“Regular shame!” said Gwyn. “I’ve been longing for this day so as to have a regular examination. It must be a wonderful place, Joe. Quite a maze.”
“Oh, I don’t know,” said Joe, superciliously; “just a long hole, and when you’ve seen one bit you’ve seen all.”
“That’s what the fox said to the grapes,” said Gwyn, with a laugh.
“No, he didn’t; he said they were sour.”
“Never mind; it’s just your way. The place will be wonderful. There are sure to be plenty of crystals and stalactites and wonderful caverns and places. Oh, I do wish we were going down.”
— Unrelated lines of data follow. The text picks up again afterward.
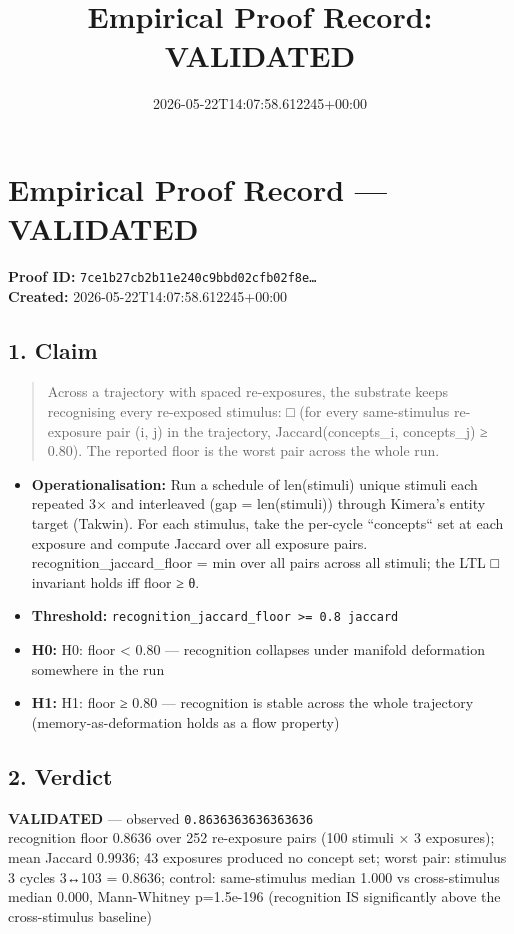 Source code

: \documentclass{article}
\title{Empirical Proof Record: VALIDATED}
\date{2026-05-22T14:07:58.612245+00:00}
\begin{document}
\maketitle
\section*{Empirical Proof Record --- \textcolor{validated}{\textbf{VALIDATED}}}
\textbf{Proof ID:} \texttt{7ce1b27cb2b11e240c9bbd02cfb02f8e\dots}\\
\textbf{Created:} 2026-05-22T14:07:58.612245+00:00
\subsection*{1. Claim}
\begin{quote}Across a trajectory with spaced re-exposures, the substrate keeps recognising every re-exposed stimulus: □ (for every same-stimulus re-exposure pair (i, j) in the trajectory, Jaccard(concepts\_i, concepts\_j) ≥ 0.80). The reported floor is the worst pair across the whole run.\end{quote}
\begin{itemize}
\item \textbf{Operationalisation:} Run a schedule of len(stimuli) unique stimuli each repeated 3× and interleaved (gap = len(stimuli)) through Kimera's entity target (Takwin). For each stimulus, take the per-cycle ``concepts`` set at each exposure and compute Jaccard over all exposure pairs. recognition\_jaccard\_floor = min over all pairs across all stimuli; the LTL □ invariant holds iff floor ≥ θ.
\item \textbf{Threshold:} \texttt{recognition\_jaccard\_floor >= 0.8 jaccard}
\item \textbf{H0:} H0: floor < 0.80 — recognition collapses under manifold deformation somewhere in the run
\item \textbf{H1:} H1: floor ≥ 0.80 — recognition is stable across the whole trajectory (memory-as-deformation holds as a flow property)
\end{itemize}
\subsection*{2. Verdict}
\textcolor{validated}{\textbf{VALIDATED}} --- observed \texttt{0.8636363636363636}\\
recognition floor 0.8636 over 252 re-exposure pairs (100 stimuli × 3 exposures); mean Jaccard 0.9936; 43 exposures produced no concept set; worst pair: stimulus 3 cycles 3↔103 = 0.8636; control: same-stimulus median 1.000 vs cross-stimulus median 0.000, Mann-Whitney p=1.5e-196 (recognition IS significantly above the cross-stimulus baseline)
\end{document}
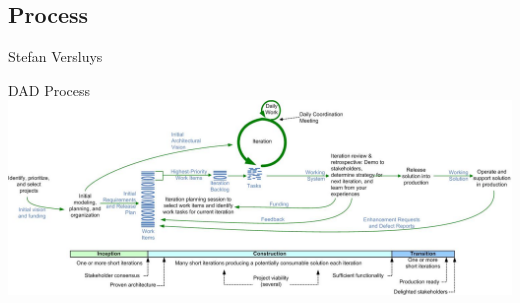 \begin{frame}
    \section{Process}

    Stefan Versluys

\end{frame}

\begin{frame}[label=process1]{DAD Process}
    \includegraphics[width = .9\textwidth]{dadLifecycleUP2}
\end{frame}

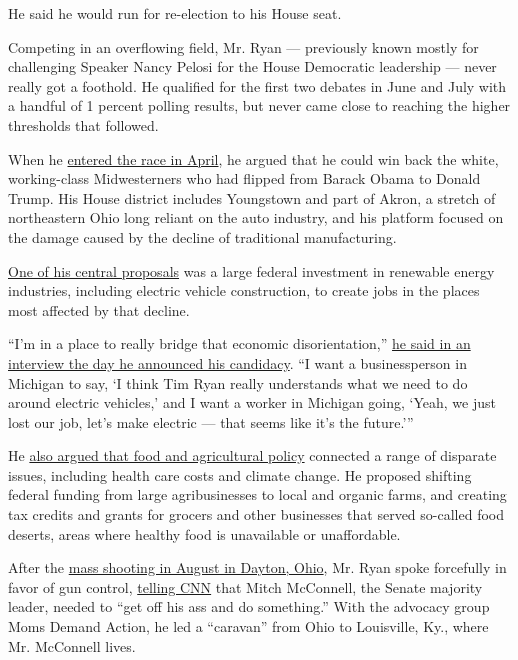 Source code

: He said he would run for re-election to his House seat.

Competing in an overflowing field, Mr. Ryan --- previously known mostly
for challenging Speaker Nancy Pelosi for the House Democratic leadership
--- never really got a foothold. He qualified for the first two debates
in June and July with a handful of 1 percent polling results, but never
came close to reaching the higher thresholds that followed.

When he
\href{https://www.nytimes.com/2019/04/04/us/politics/tim-ryan-2020.html}{entered
the race in April}, he argued that he could win back the white,
working-class Midwesterners who had flipped from Barack Obama to Donald
Trump. His House district includes Youngstown and part of Akron, a
stretch of northeastern Ohio long reliant on the auto industry, and his
platform focused on the damage caused by the decline of traditional
manufacturing.

\href{https://www.nytimes.com/2019/06/26/us/politics/tim-ryan-manufacturing-jobs.html}{One
of his central proposals} was a large federal investment in renewable
energy industries, including electric vehicle construction, to create
jobs in the places most affected by that decline.

``I'm in a place to really bridge that economic disorientation,''
\href{https://www.nytimes.com/2019/04/04/us/politics/tim-ryan-2020.html}{he
said in an interview the day he announced his candidacy}. ``I want a
businessperson in Michigan to say, `I think Tim Ryan really understands
what we need to do around electric vehicles,' and I want a worker in
Michigan going, `Yeah, we just lost our job, let's make electric ---
that seems like it's the future.'''

He
\href{https://www.nytimes.com/2019/07/30/us/politics/tim-ryan-farming-agriculture.html}{also
argued that food and agricultural policy} connected a range of disparate
issues, including health care costs and climate change. He proposed
shifting federal funding from large agribusinesses to local and organic
farms, and creating tax credits and grants for grocers and other
businesses that served so-called food deserts, areas where healthy food
is unavailable or unaffordable.

After the
\href{https://www.nytimes.com/2019/08/04/us/dayton-ohio-shooting.html}{mass
shooting in August in Dayton, Ohio}, Mr. Ryan spoke forcefully in favor
of gun control,
\href{https://www.cnn.com/2019/08/05/politics/tim-ryan-donald-trump-gun-reform-immigration-cnntv/index.html}{telling
CNN} that Mitch McConnell, the Senate majority leader, needed to ``get
off his ass and do something.'' With the advocacy group Moms Demand
Action, he led a ``caravan'' from Ohio to Louisville, Ky., where Mr.
McConnell lives.

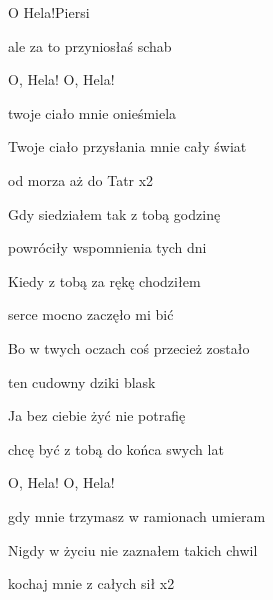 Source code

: \begin{song}{O Hela!}{}{}{Piersi}{}{}
\begin{SBVerse}
    ale za to przyniosłaś schab
  \end{SBVerse}
  \begin{SBChorus}
    O, Hela! O, Hela!

    twoje ciało mnie onieśmiela

    Twoje ciało przysłania mnie cały świat

    od morza aż do Tatr x2
  \end{SBChorus}
  \begin{SBVerse}
    Gdy siedziałem tak z tobą godzinę

    powróciły wspomnienia tych dni

    Kiedy z tobą za rękę chodziłem

    serce mocno zaczęło mi bić
  \end{SBVerse}
  \begin{SBVerse}
    Bo w twych oczach coś przecież zostało

    ten cudowny dziki blask

    Ja bez ciebie żyć nie potrafię

    chcę być z tobą do końca swych lat
  \end{SBVerse}
  \begin{SBChorus}
    O, Hela! O, Hela!

    gdy mnie trzymasz w ramionach umieram

    Nigdy w życiu nie zaznałem takich chwil

    kochaj mnie z całych sił x2
  \end{SBChorus}
\end{song}
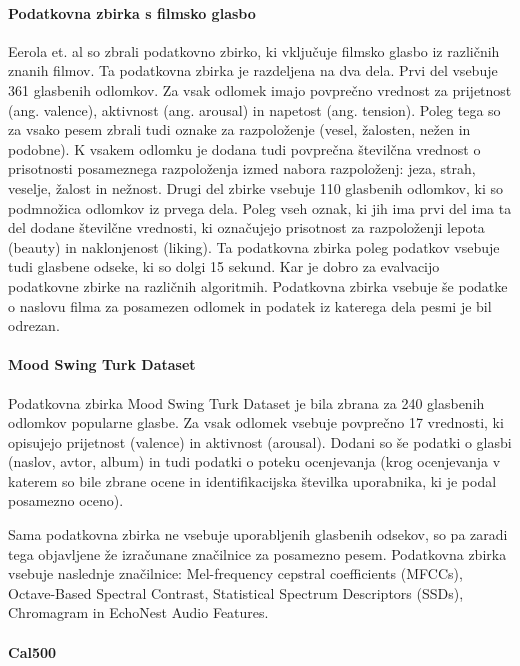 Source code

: \documentclass[a4paper, 12pt]{book}
\begin{document}
{\paragraph{Podatkovna zbirka s filmsko glasbo}

Eerola et. al \cite{eerola2010comparison} so zbrali podatkovno zbirko, ki vključuje filmsko glasbo iz različnih znanih filmov. Ta podatkovna zbirka je razdeljena na dva dela. Prvi del vsebuje 361 glasbenih odlomkov. Za vsak odlomek imajo povprečno vrednost za prijetnost (ang. valence), aktivnost (ang. arousal) in  napetost (ang. tension). Poleg tega so za vsako pesem zbrali tudi oznake za razpoloženje (vesel, žalosten, nežen in podobne). K vsakem odlomku je dodana tudi povprečna številčna vrednost o prisotnosti posameznega razpoloženja izmed nabora razpoloženj: jeza, strah, veselje, žalost in nežnost. Drugi del zbirke vsebuje 110 glasbenih odlomkov, ki so podmnožica odlomkov iz prvega dela. Poleg vseh oznak, ki jih ima prvi del ima ta del dodane številčne vrednosti, ki označujejo prisotnost za razpoloženji lepota (beauty) in naklonjenost (liking). Ta podatkovna zbirka poleg podatkov vsebuje tudi glasbene odseke, ki so dolgi 15 sekund. Kar je dobro za evalvacijo podatkovne zbirke na različnih algoritmih. Podatkovna zbirka vsebuje še podatke o naslovu filma za posamezen odlomek in podatek iz katerega dela pesmi je bil odrezan. 

\paragraph{Mood Swing Turk Dataset}

Podatkovna zbirka Mood Swing Turk Dataset \cite{schmidt2011modeling} je bila zbrana za 240 glasbenih odlomkov popularne glasbe. Za vsak odlomek vsebuje povprečno 17 vrednosti, ki opisujejo prijetnost (valence) in aktivnost (arousal). Dodani so še podatki o glasbi (naslov, avtor, album) in tudi podatki o poteku ocenjevanja (krog ocenjevanja v katerem so bile zbrane ocene in identifikacijska številka uporabnika, ki je podal posamezno oceno). 

Sama podatkovna zbirka ne vsebuje uporabljenih glasbenih odsekov, so pa zaradi tega objavljene že izračunane značilnice za posamezno pesem. Podatkovna zbirka vsebuje naslednje značilnice: Mel-frequency cepstral coefficients (MFCCs), Octave-Based Spectral Contrast, Statistical Spectrum Descriptors (SSDs), Chromagram in EchoNest Audio Features.

\paragraph{Cal500}

}
\end{document}

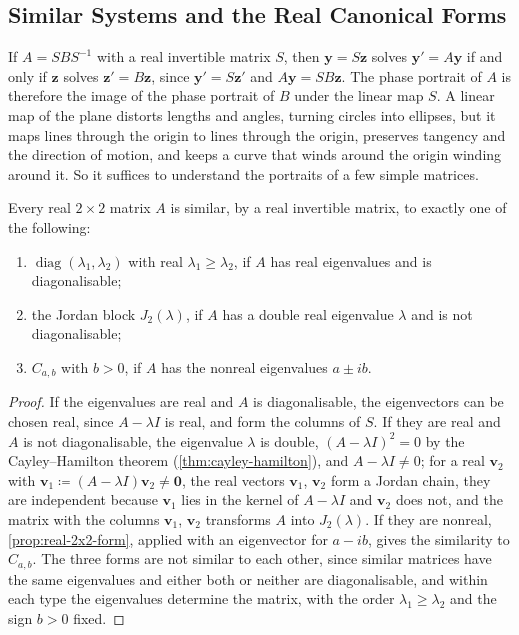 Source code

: \subsection{Similar Systems and the Real Canonical Forms}

If $A=SBS^{-1}$ with a real invertible matrix $S$, then $\mathbf y=S\mathbf z$ solves $\mathbf y'=A\mathbf y$ if and only if $\mathbf z$ solves $\mathbf z'=B\mathbf z$, since $\mathbf y'=S\mathbf z'$ and $A\mathbf y=SB\mathbf z$. The phase portrait of $A$ is therefore the image of the phase portrait of $B$ under the linear map $S$. A linear map of the plane distorts lengths and angles, turning circles into ellipses, but it maps lines through the origin to lines through the origin, preserves tangency and the direction of motion, and keeps a curve that winds around the origin winding around it. So it suffices to understand the portraits of a few simple matrices.

\begin{proposition}
\label{prop:real-forms-2x2}
Every real $2\times2$ matrix $A$ is similar, by a real invertible matrix, to exactly one of the following:
\begin{enumerate}
\item $\operatorname{diag}(\lambda_1,\lambda_2)$ with real $\lambda_1\ge\lambda_2$, if $A$ has real eigenvalues and is diagonalisable;
\item the Jordan block $J_2(\lambda)$, if $A$ has a double real eigenvalue $\lambda$ and is not diagonalisable;
\item $C_{a,b}$ with $b>0$, if $A$ has the nonreal eigenvalues $a\pm ib$.
\end{enumerate}
\end{proposition}

\begin{proof}
If the eigenvalues are real and $A$ is diagonalisable, the eigenvectors can be chosen real, since $A-\lambda I$ is real, and form the columns of $S$. If they are real and $A$ is not diagonalisable, the eigenvalue $\lambda$ is double, $(A-\lambda I)^2=0$ by the Cayley--Hamilton theorem (\cref{thm:cayley-hamilton}), and $A-\lambda I\ne0$; for a real $\mathbf v_2$ with $\mathbf v_1\coloneqq(A-\lambda I)\mathbf v_2\ne\mathbf 0$, the real vectors $\mathbf v_1$, $\mathbf v_2$ form a Jordan chain, they are independent because $\mathbf v_1$ lies in the kernel of $A-\lambda I$ and $\mathbf v_2$ does not, and the matrix with the columns $\mathbf v_1$, $\mathbf v_2$ transforms $A$ into $J_2(\lambda)$. If they are nonreal, \cref{prop:real-2x2-form}, applied with an eigenvector for $a-ib$, gives the similarity to $C_{a,b}$. The three forms are not similar to each other, since similar matrices have the same eigenvalues and either both or neither are diagonalisable, and within each type the eigenvalues determine the matrix, with the order $\lambda_1\ge\lambda_2$ and the sign $b>0$ fixed.
\end{proof}

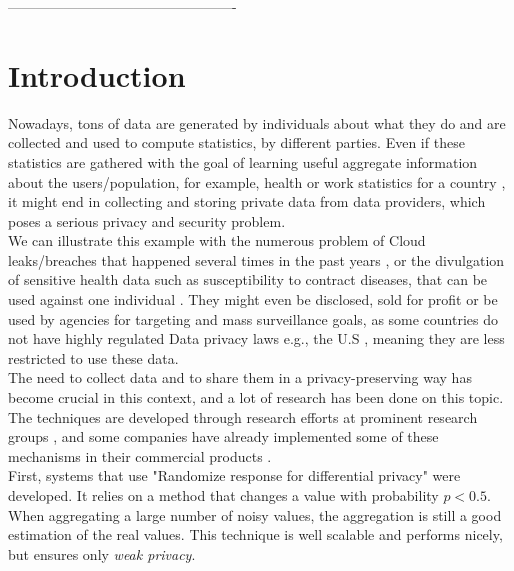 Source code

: \documentclass{article}
\begin{document}
-------------------------------------------------

\newpage
\tableofcontents
\newpage



\section*{Introduction}
Nowadays, tons of data are generated by individuals about what they do and are collected and used to compute statistics, by different parties. Even if these statistics are gathered with the goal of learning useful aggregate information about the users/population, for example, health or work statistics for a country \cite{swiss}, it might end in collecting and storing private data from data providers, which poses a serious privacy and security problem.\\
We can illustrate this example with the numerous problem of Cloud leaks/breaches that happened several times in the past years \cite{pentagon}, or the divulgation of sensitive health data such as susceptibility to contract diseases, that can be used against one individual \cite{sell}. They might even be disclosed, sold for profit \cite{sold} or be used by agencies for targeting and mass surveillance goals, as some countries do not have highly regulated Data privacy laws e.g., the U.S \cite{law}, meaning they are less restricted to use these data.\\
The need to collect data and to share them in a privacy-preserving way has become crucial in this context, and a lot of research has been done on this topic.\\
The techniques are developed through research efforts at prominent research groups \cite{unlynx,prio}, and some companies have already implemented some of these mechanisms in their commercial products \cite{apple}.\\
First, systems that use "Randomize response for differential privacy" \cite{randomized} were developed. It relies on a method that changes a value with probability $p < 0.5$.
When aggregating a large number of noisy values, the aggregation is still a good estimation of the real values. This technique is well scalable and performs nicely, but ensures only \textit{weak privacy}.\\
\end{document}
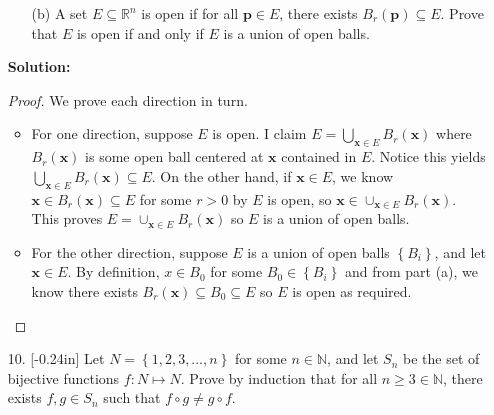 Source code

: \documentclass[letterpaper,12pt]{article}
\newcommand{\set}[1]{\left\{ #1 \right\}}
\theoremstyle{definition}
\begin{document}
\begin{enumerate}
    \item[] \begin{enumerate}
        \item[(b)] A set $E \subseteq \mathbb{R}^n$ is open if for all $\mathbf{p} \in E$, there exists $B_r(\mathbf{p}) \subseteq E$. Prove that $E$ is open if and only if $E$ is a union of open balls.
    \end{enumerate}
      \begin{mdframed}
            \textbf{Solution:}
            \begin{proof}
               We prove each direction in turn. \begin{itemize}
                    \item For one direction, suppose $E$ is open. I claim $E = \bigcup_{\mathbf{x} \in E} B_r(\mathbf{x})$ where $B_r(\mathbf{x})$ is some open ball centered at $\mathbf{x}$ contained in $E$. Notice this yields $\bigcup_{\mathbf{x} \in E} B_r(\mathbf{x}) \subseteq E$. On the other hand, if $\mathbf{x} \in E$, we know $\mathbf{x} \in B_r(\mathbf{x}) \subseteq E$ for some $r > 0$ by $E$ is open, so $\mathbf{x} \in \cup_{\mathbf{x} \in E} B_r(\mathbf{x})$. This proves $E = \cup_{\mathbf{x} \in E} B_r(\mathbf{x})$ so $E$ is a union of open balls.
                    \item For the other direction, suppose $E$ is a union of open balls $\set{B_i}$, and let $\mathbf{x} \in E$. By definition, $x \in {B}_0$ for some ${B}_0 \in \set{B_i}$ and from part (a), we know there exists $B_r(\mathbf{x}) \subseteq {B}_0 \subseteq E$ so $E$ is open as required.
                \end{itemize}
            \end{proof}
        \end{mdframed}
\end{enumerate}
\pagebreak
\begin{enumerate}
    \item[10.] \reversemarginpar{}[-0.24in] 
Let $N= \set{1,2,3,\ldots,n}$ for some $n \in \mathbb{N}$, and let $S_n$ be the set of bijective functions $f: N \mapsto N$. Prove by induction that for all $n \geq 3 \in \mathbb{N}$, there exists $f,g \in S_n$ such that $f \circ g \neq g \circ f$.
   \end{enumerate}
\end{document}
“I don’t know that I do now—the place will be horribly damp.”
“Fox again.”
“Look here, Gwyn Pendarve, if you wish to quarrel, say so, and I’ll go somewhere else.”
“But I don’t want to quarrel, Joseph Jollivet, Esquire,” said Gwyn, imitating the other’s stilted way of speaking. “What’s the good of quarrelling with you?”
Joe picked up a stone and threw it as far as he could, so as to get rid of some of his irritability; and Grip, who had been sitting watching the boys, wondering what was the matter, went off helter-skelter, found the stone, and brought it back crackling against his sharp white teeth, dropped it at Joe’s feet, and began to dance about and make leaps from the ground, barking, as if saying, “Throw it again—throw it again!”